Everyone is after the Eternal Light, a jewel said to grant access to the afterlife to those who truly believe and worth a fortune to those who don’t, but despite the film being widely billed as the first British horror talkie, as with most films of the era the supernatural elements are all explained away in the end, just one more reason why the film has such a low reputation among horror aficionados. But go into it with low expectations and there’s enough to like to make it worth a look. In common with many Gaumont British films of the early Thirties, it has a rather Germanic look to it – perhaps not surprising since producer Michael Balcon had often collaborated with German companies like UFA (Hitchcock even served part of his apprenticeship in Germany) and the art director was Alfred Junge (Varieté) and the cinematographer Günter Krampf (Pandora’s Box and Nosferatu). Had it been made just a year later it might even have starred some of the German players that found themselves lured onto their books and away from the uncomfortable new regime at home.

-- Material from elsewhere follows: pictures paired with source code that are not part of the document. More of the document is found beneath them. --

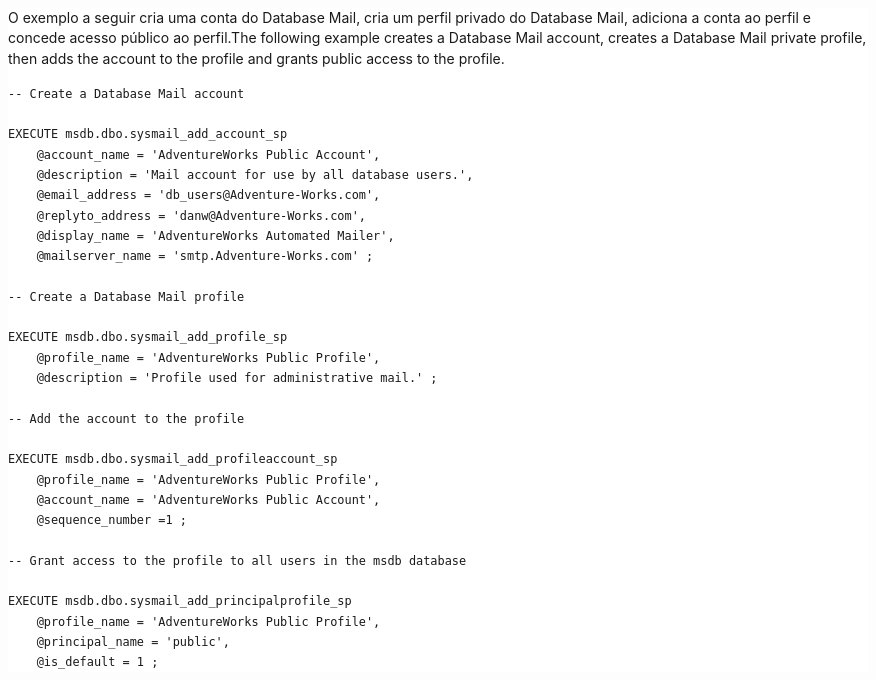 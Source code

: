  <span data-ttu-id="df11c-181">O exemplo a seguir cria uma conta do Database Mail, cria um perfil privado do Database Mail, adiciona a conta ao perfil e concede acesso público ao perfil.</span><span class="sxs-lookup"><span data-stu-id="df11c-181">The following example creates a Database Mail account, creates a Database Mail private profile, then adds the account to the profile and grants public access to the profile.</span></span>  
  
```  
-- Create a Database Mail account  
  
EXECUTE msdb.dbo.sysmail_add_account_sp  
    @account_name = 'AdventureWorks Public Account',  
    @description = 'Mail account for use by all database users.',  
    @email_address = 'db_users@Adventure-Works.com',  
    @replyto_address = 'danw@Adventure-Works.com',  
    @display_name = 'AdventureWorks Automated Mailer',  
    @mailserver_name = 'smtp.Adventure-Works.com' ;  
  
-- Create a Database Mail profile  
  
EXECUTE msdb.dbo.sysmail_add_profile_sp  
    @profile_name = 'AdventureWorks Public Profile',  
    @description = 'Profile used for administrative mail.' ;  
  
-- Add the account to the profile  
  
EXECUTE msdb.dbo.sysmail_add_profileaccount_sp  
    @profile_name = 'AdventureWorks Public Profile',  
    @account_name = 'AdventureWorks Public Account',  
    @sequence_number =1 ;  
  
-- Grant access to the profile to all users in the msdb database  
  
EXECUTE msdb.dbo.sysmail_add_principalprofile_sp  
    @profile_name = 'AdventureWorks Public Profile',  
    @principal_name = 'public',  
    @is_default = 1 ;  
```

Kathleen Harrison’s comic relief is certainly better judged than Una O’Connor’s screeching in her James Whale Universal horror films, playing off against Harold Huth’s phoney Sheik act fairly effectively, though it’s debatable whether the film needed any comic relief when the pointless family feud (“As far as I can make out it was started by my late uncle as a Christmas joke”) that sets Bushell and Hyson at each other’s throats is largely played for laughs. Yet it’s not without its atmospheric moments, not least Karloff’s defiantly pagan nocturnal interment. It’s perhaps best described and enjoyed as an impressively mounted slight film: not the lost classic people hoped for, but far from the worst thing Karloff did in that era either.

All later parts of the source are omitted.